- **Work to complete**: Reproduce word for word, from the entries below, the line with "port data \\", the line with "a dict with", and every line between them, and nothing more.

>>>>>

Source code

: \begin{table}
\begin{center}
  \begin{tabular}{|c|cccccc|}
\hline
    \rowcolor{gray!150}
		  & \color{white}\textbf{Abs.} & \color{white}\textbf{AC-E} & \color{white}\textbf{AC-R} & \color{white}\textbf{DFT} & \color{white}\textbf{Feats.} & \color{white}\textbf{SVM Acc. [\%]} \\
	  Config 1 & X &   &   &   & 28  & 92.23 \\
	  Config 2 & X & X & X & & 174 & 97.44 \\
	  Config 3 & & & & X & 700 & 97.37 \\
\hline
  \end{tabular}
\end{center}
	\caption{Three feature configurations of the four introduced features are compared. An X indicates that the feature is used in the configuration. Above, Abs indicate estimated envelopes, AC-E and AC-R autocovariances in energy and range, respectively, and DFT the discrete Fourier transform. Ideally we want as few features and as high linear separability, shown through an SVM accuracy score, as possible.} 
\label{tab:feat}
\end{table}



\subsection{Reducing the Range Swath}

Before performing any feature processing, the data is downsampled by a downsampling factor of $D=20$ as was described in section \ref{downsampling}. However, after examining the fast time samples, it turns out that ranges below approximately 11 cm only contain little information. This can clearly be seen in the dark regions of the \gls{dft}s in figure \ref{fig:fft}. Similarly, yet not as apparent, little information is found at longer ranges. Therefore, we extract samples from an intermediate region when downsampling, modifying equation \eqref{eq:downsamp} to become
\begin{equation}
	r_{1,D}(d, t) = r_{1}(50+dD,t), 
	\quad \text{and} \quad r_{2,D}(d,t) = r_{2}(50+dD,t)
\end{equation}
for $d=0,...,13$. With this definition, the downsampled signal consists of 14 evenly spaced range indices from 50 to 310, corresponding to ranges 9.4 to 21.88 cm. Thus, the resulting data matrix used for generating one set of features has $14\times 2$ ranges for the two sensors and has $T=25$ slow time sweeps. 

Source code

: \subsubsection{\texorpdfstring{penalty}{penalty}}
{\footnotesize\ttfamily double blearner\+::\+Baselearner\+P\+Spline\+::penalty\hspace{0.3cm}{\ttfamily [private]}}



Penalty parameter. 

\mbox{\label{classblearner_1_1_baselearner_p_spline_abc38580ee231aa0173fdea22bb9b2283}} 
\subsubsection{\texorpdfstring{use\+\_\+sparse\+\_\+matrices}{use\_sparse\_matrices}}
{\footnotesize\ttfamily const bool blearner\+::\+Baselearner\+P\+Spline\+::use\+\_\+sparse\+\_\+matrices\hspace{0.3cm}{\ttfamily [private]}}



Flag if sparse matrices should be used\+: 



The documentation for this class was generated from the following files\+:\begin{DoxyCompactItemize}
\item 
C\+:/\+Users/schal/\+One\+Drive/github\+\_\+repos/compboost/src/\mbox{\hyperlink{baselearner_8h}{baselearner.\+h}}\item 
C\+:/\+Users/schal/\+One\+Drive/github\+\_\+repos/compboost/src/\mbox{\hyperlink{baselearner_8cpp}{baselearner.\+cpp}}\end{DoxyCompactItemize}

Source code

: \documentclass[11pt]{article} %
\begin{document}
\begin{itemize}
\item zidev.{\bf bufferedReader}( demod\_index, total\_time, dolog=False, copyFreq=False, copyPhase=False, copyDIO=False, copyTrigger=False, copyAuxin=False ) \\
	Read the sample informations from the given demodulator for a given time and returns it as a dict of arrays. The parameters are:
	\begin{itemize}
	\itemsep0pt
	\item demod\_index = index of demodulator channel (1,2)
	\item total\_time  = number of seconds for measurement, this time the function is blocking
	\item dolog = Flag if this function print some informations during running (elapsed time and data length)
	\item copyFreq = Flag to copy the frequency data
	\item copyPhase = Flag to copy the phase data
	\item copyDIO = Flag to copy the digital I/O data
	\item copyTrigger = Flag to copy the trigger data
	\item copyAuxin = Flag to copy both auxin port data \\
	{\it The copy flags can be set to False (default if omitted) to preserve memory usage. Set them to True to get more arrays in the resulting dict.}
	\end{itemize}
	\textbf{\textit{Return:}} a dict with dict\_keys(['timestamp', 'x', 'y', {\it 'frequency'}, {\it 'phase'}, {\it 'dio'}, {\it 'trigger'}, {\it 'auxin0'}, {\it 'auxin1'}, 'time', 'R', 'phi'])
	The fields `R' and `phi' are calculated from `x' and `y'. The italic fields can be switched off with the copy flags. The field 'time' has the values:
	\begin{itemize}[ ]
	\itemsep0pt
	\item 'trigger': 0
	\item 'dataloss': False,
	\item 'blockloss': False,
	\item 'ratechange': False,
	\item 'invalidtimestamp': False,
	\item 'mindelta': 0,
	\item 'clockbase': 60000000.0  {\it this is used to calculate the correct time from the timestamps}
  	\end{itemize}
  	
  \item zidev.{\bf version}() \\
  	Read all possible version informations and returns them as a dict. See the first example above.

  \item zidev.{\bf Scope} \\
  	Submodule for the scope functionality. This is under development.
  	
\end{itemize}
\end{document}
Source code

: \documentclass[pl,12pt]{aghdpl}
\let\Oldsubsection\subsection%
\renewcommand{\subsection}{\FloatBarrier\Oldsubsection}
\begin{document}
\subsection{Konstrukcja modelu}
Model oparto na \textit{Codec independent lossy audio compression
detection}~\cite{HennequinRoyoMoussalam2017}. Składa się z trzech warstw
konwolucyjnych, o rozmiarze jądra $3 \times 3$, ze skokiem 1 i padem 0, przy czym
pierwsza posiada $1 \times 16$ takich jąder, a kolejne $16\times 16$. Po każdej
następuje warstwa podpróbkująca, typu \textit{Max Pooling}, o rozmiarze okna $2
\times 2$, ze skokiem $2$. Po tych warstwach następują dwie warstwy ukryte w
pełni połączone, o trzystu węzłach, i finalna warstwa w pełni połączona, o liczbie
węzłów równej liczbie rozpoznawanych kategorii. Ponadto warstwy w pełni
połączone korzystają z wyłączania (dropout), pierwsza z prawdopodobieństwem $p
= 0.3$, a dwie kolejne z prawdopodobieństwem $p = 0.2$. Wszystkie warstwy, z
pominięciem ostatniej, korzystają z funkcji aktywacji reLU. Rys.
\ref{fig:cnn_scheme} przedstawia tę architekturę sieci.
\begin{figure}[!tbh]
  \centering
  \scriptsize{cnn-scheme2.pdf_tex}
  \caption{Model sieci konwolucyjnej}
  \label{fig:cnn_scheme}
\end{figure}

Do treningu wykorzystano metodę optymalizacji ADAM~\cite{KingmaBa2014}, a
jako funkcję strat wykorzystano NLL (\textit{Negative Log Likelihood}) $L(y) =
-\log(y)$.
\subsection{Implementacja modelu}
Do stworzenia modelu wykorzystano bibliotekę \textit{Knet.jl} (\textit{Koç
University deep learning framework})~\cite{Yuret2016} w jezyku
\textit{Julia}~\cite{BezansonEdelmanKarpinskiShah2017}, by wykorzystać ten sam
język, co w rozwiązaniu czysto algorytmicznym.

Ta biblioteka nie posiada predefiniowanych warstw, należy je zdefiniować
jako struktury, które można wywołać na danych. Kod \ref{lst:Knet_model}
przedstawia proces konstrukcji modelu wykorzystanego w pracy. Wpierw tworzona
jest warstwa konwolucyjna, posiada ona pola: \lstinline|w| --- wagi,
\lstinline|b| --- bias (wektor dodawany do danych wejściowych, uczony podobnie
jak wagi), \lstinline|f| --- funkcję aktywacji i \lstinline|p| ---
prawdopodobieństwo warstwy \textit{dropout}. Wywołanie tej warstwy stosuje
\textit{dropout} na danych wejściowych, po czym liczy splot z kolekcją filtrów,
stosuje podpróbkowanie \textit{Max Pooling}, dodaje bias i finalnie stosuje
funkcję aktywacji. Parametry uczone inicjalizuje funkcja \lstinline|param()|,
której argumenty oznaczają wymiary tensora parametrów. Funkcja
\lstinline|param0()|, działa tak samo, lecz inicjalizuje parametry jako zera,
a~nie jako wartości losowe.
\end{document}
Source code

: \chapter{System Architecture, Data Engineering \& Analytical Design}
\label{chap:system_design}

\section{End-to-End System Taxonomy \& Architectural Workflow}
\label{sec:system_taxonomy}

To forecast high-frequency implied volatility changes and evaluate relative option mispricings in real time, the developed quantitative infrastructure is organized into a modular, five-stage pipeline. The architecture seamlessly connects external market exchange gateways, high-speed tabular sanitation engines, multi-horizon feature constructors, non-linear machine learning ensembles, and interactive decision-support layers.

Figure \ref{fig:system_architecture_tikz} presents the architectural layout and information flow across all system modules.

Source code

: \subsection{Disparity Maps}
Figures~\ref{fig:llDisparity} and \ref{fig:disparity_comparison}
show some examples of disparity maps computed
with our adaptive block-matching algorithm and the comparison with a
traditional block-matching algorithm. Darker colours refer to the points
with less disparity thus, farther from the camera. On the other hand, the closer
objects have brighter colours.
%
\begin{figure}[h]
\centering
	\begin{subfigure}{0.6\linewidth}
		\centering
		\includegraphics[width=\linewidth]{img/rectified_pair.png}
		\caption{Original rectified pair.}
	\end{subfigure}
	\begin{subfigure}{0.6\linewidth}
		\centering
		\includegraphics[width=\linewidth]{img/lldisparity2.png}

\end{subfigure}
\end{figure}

<<<<<

- **Response to this task**:
	\item copyAuxin = Flag to copy both auxin port data \\
	{\it The copy flags can be set to False (default if omitted) to preserve memory usage. Set them to True to get more arrays in the resulting dict.}
	\end{itemize}
	\textbf{\textit{Return:}} a dict with dict\_keys(['timestamp', 'x', 'y', {\it 'frequency'}, {\it 'phase'}, {\it 'dio'}, {\it 'trigger'}, {\it 'auxin0'}, {\it 'auxin1'}, 'time', 'R', 'phi'])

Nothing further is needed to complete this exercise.